(What you are asked to do): Below are the entries. Transcribe exactly the lines from the one with "No tema anterior" through the one with "Non obstante, as", ends included, and leave out all others.

(Stored data entries)
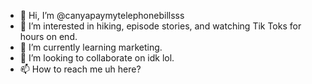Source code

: - 👋 Hi, I’m @canyapaymytelephonebillsss
- 👀 I’m interested in hiking, episode stories, and watching Tik Toks for hours on end.
- 🌱 I’m currently learning marketing.
- 💞️ I’m looking to collaborate on idk lol.
- 📫 How to reach me uh here?

<!---
canyapaymytelephonebillsss/canyapaymytelephonebillsss is a ✨ special ✨ repository because its `README.md` (this file) appears on your GitHub profile.
You can click the Preview link to take a look at your changes.
--->
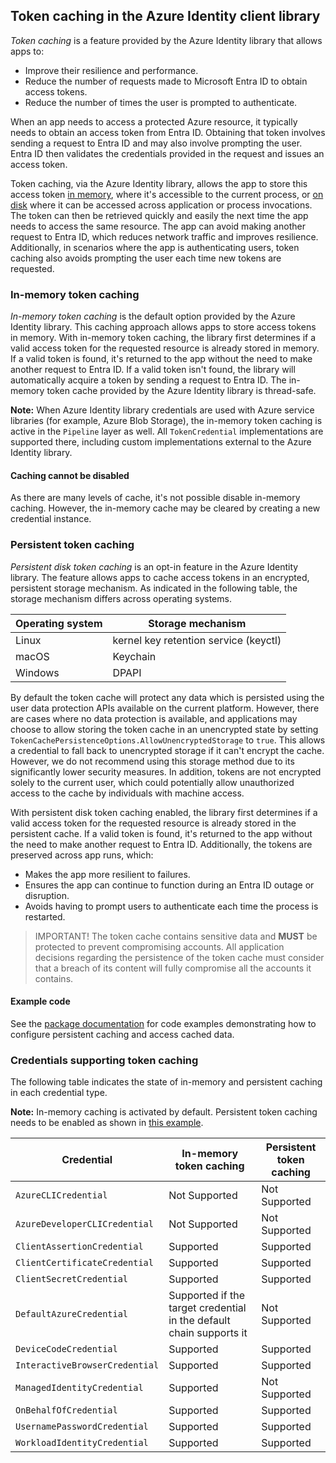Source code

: ## Token caching in the Azure Identity client library

*Token caching* is a feature provided by the Azure Identity library that allows apps to:

- Improve their resilience and performance.
- Reduce the number of requests made to Microsoft Entra ID to obtain access tokens.
- Reduce the number of times the user is prompted to authenticate.

When an app needs to access a protected Azure resource, it typically needs to obtain an access token from Entra ID. Obtaining that token involves sending a request to Entra ID and may also involve prompting the user. Entra ID then validates the credentials provided in the request and issues an access token.

Token caching, via the Azure Identity library, allows the app to store this access token [in memory](#in-memory-token-caching), where it's accessible to the current process, or [on disk](#persistent-token-caching) where it can be accessed across application or process invocations. The token can then be retrieved quickly and easily the next time the app needs to access the same resource. The app can avoid making another request to Entra ID, which reduces network traffic and improves resilience. Additionally, in scenarios where the app is authenticating users, token caching also avoids prompting the user each time new tokens are requested.

### In-memory token caching

*In-memory token caching* is the default option provided by the Azure Identity library. This caching approach allows apps to store access tokens in memory. With in-memory token caching, the library first determines if a valid access token for the requested resource is already stored in memory. If a valid token is found, it's returned to the app without the need to make another request to Entra ID. If a valid token isn't found, the library will automatically acquire a token by sending a request to Entra ID. The in-memory token cache provided by the Azure Identity library is thread-safe.

**Note:** When Azure Identity library credentials are used with Azure service libraries (for example, Azure Blob Storage), the in-memory token caching is active in the `Pipeline` layer as well. All `TokenCredential` implementations are supported there, including custom implementations external to the Azure Identity library.

#### Caching cannot be disabled

As there are many levels of cache, it's not possible disable in-memory caching. However, the in-memory cache may be cleared by creating a new credential instance.

### Persistent token caching

*Persistent disk token caching* is an opt-in feature in the Azure Identity library. The feature allows apps to cache access tokens in an encrypted, persistent storage mechanism. As indicated in the following table, the storage mechanism differs across operating systems.

| Operating system | Storage mechanism                     |
|------------------|---------------------------------------|
| Linux            | kernel key retention service (keyctl) |
| macOS            | Keychain                              |
| Windows          | DPAPI                                 |

By default the token cache will protect any data which is persisted using the user data protection APIs available on the current platform.
However, there are cases where no data protection is available, and applications may choose to allow storing the token cache in an unencrypted state by setting `TokenCachePersistenceOptions.AllowUnencryptedStorage` to `true`. This allows a credential to fall back to unencrypted storage if it can't encrypt the cache. However, we do not recommend using this storage method due to its significantly lower security measures. In addition, tokens are not encrypted solely to the current user, which could potentially allow unauthorized access to the cache by individuals with machine access.

With persistent disk token caching enabled, the library first determines if a valid access token for the requested resource is already stored in the persistent cache. If a valid token is found, it's returned to the app without the need to make another request to Entra ID. Additionally, the tokens are preserved across app runs, which:

- Makes the app more resilient to failures.
- Ensures the app can continue to function during an Entra ID outage or disruption.
- Avoids having to prompt users to authenticate each time the process is restarted.

>IMPORTANT! The token cache contains sensitive data and **MUST** be protected to prevent compromising accounts. All application decisions regarding the persistence of the token cache must consider that a breach of its content will fully compromise all the accounts it contains.

#### Example code

See the [package documentation](https://pkg.go.dev/github.com/Azure/azure-sdk-for-go/sdk/azidentity@v1.5.0-beta.1#pkg-overview) for code examples demonstrating how to configure persistent caching and access cached data.

### Credentials supporting token caching

The following table indicates the state of in-memory and persistent caching in each credential type.

**Note:** In-memory caching is activated by default. Persistent token caching needs to be enabled as shown in [this example](https://pkg.go.dev/github.com/Azure/azure-sdk-for-go/sdk/azidentity@v1.5.0-beta.1#example-package-PersistentCache).

| Credential                     | In-memory token caching                                             | Persistent token caching |
|--------------------------------|---------------------------------------------------------------------|--------------------------|
| `AzureCLICredential`           | Not Supported                                                       | Not Supported            |
| `AzureDeveloperCLICredential`  | Not Supported                                                       | Not Supported            |
| `ClientAssertionCredential`    | Supported                                                           | Supported                |
| `ClientCertificateCredential`  | Supported                                                           | Supported                |
| `ClientSecretCredential`       | Supported                                                           | Supported                |
| `DefaultAzureCredential`       | Supported if the target credential in the default chain supports it | Not Supported            |
| `DeviceCodeCredential`         | Supported                                                           | Supported                |
| `InteractiveBrowserCredential` | Supported                                                           | Supported                |
| `ManagedIdentityCredential`    | Supported                                                           | Not Supported            |
| `OnBehalfOfCredential`         | Supported                                                           | Supported                |
| `UsernamePasswordCredential`   | Supported                                                           | Supported                |
| `WorkloadIdentityCredential`   | Supported                                                           | Supported                |

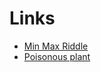 
Links
======

- [Min Max Riddle](https://www.hackerrank.com/challenges/min-max-riddle/problem)
- [Poisonous plant](https://www.hackerrank.com/challenges/poisonous-plants/problem)

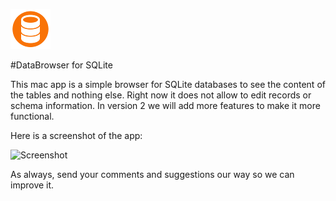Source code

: ![AppIcon](https://raw.githubusercontent.com/kuyawa/DataBrowser/master/Screenshots/AppIcon64.png)

#DataBrowser for SQLite

This mac app is a simple browser for SQLite databases to see the content of the tables and nothing else. Right now it does not allow to edit records or schema information. In version 2 we will add more features to make it more functional.

Here is a screenshot of the app:

![Screenshot](https://raw.githubusercontent.com/kuyawa/DataBrowser/master/Screenshots/DataBrowserx.jpg)

As always, send your comments and suggestions our way so we can improve it.
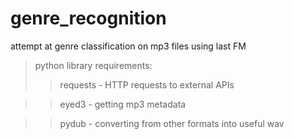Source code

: # genre_recognition

attempt at genre classification on mp3 files using last FM

>python library requirements:
>>requests - HTTP requests to external APIs

>>eyed3 - getting mp3 metadata

>>pydub - converting from other formats into useful wav
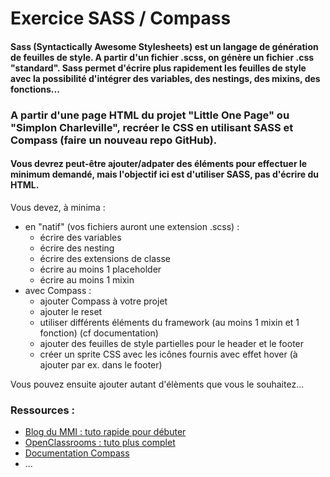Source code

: # Exercice SASS / Compass

#### Sass (Syntactically Awesome Stylesheets) est un langage de génération de feuilles de style. A partir d'un fichier .scss, on génère un fichier .css "standard". Sass permet d'écrire plus rapidement les feuilles de style avec la possibilité d'intégrer des variables, des nestings, des mixins, des fonctions...

### A partir d'une page HTML du projet "Little One Page" ou "Simplon Charleville", recréer le CSS en utilisant SASS et Compass (faire un nouveau repo GitHub).
#### Vous devrez peut-être ajouter/adpater des éléments pour effectuer le minimum demandé, mais l'objectif ici est d'utiliser SASS, pas d'écrire du HTML.

Vous devez, à minima :
* en "natif" (vos fichiers auront une extension .scss) :
  * écrire des variables
  * écrire des nesting
  * écrire des extensions de classe
  * écrire au moins 1 placeholder
  * écrire au moins 1 mixin
* avec Compass :
  * ajouter Compass à votre projet
  * ajouter le reset
  * utiliser différents éléments du framework (au moins 1 mixin et 1 fonction) (cf documentation)
  * ajouter des feuilles de style partielles pour le header et le footer
  * créer un sprite CSS avec les icônes fournis avec effet hover (à ajouter par ex. dans le footer)
  
 Vous pouvez ensuite ajouter autant d'élèments que vous le souhaitez...

### Ressources :
* [Blog du MMI : tuto rapide pour débuter](https://blogdummi.fr/tutoriel/booste-ton-workflow-1-apprendre-sass-et-compass-tutoriel/)
* [OpenClassrooms : tuto plus complet](https://openclassrooms.com/fr/courses/3363036-maintenez-vos-feuilles-de-styles-avec-sass-et-compass/3370141-a-propos-de-sass-et-compass?status=waiting-for-publication)
* [Documentation Compass](http://compass-style.org/reference/compass/)
* ...
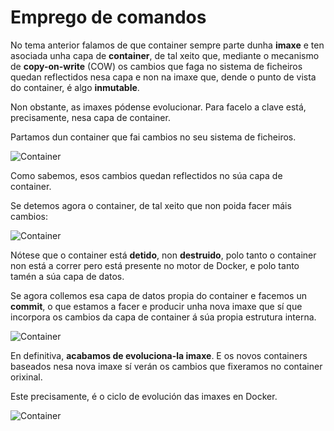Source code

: # Emprego de comandos

No tema anterior falamos de que container sempre parte dunha **imaxe** e ten asociada unha capa de **container**, de tal xeito que, mediante o mecanismo de **copy-on-write** (COW) os cambios que faga no sistema de ficheiros quedan reflectidos nesa capa e non na imaxe que, dende o punto de vista do container, é algo **inmutable**.

Non obstante, as imaxes pódense evolucionar. Para facelo a clave está, precisamente, nesa capa de container.

Partamos dun container que fai cambios no seu sistema de ficheiros.

![Container](./../_media/01_creacion_de_imaxes/crear_container_de_imaxe.png)

Como sabemos, esos cambios quedan reflectidos no súa capa de container.

Se detemos agora o container, de tal xeito que non poida facer máis cambios:

![Container](./../_media/01_creacion_de_imaxes/crear_container_de_imaxe_detido.png)

Nótese que o container está **detido**, non **destruido**, polo tanto o container non está a correr pero está presente no motor de Docker, e polo tanto tamén a súa capa de datos.

Se agora collemos esa capa de datos propia do container e facemos un **commit**, o que estamos a facer e producir unha nova imaxe que sí que incorpora os cambios da capa de container á súa propia estrutura interna.

![Container](./../_media/01_creacion_de_imaxes/crear_container_de_imaxe_detido_commit.png)

En definitiva, **acabamos de evoluciona-la imaxe**. E os novos containers baseados nesa nova imaxe sí verán os cambios que fixeramos no container orixinal.

Este precisamente, é o ciclo de evolución das imaxes en Docker.

![Container](./../_media/01_creacion_de_imaxes/evolucion_da_imaxe.png)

(Solution to the exercise):
No tema anterior falamos de que container sempre parte dunha **imaxe** e ten asociada unha capa de **container**, de tal xeito que, mediante o mecanismo de **copy-on-write** (COW) os cambios que faga no sistema de ficheiros quedan reflectidos nesa capa e non na imaxe que, dende o punto de vista do container, é algo **inmutable**.

Non obstante, as imaxes pódense evolucionar. Para facelo a clave está, precisamente, nesa capa de container.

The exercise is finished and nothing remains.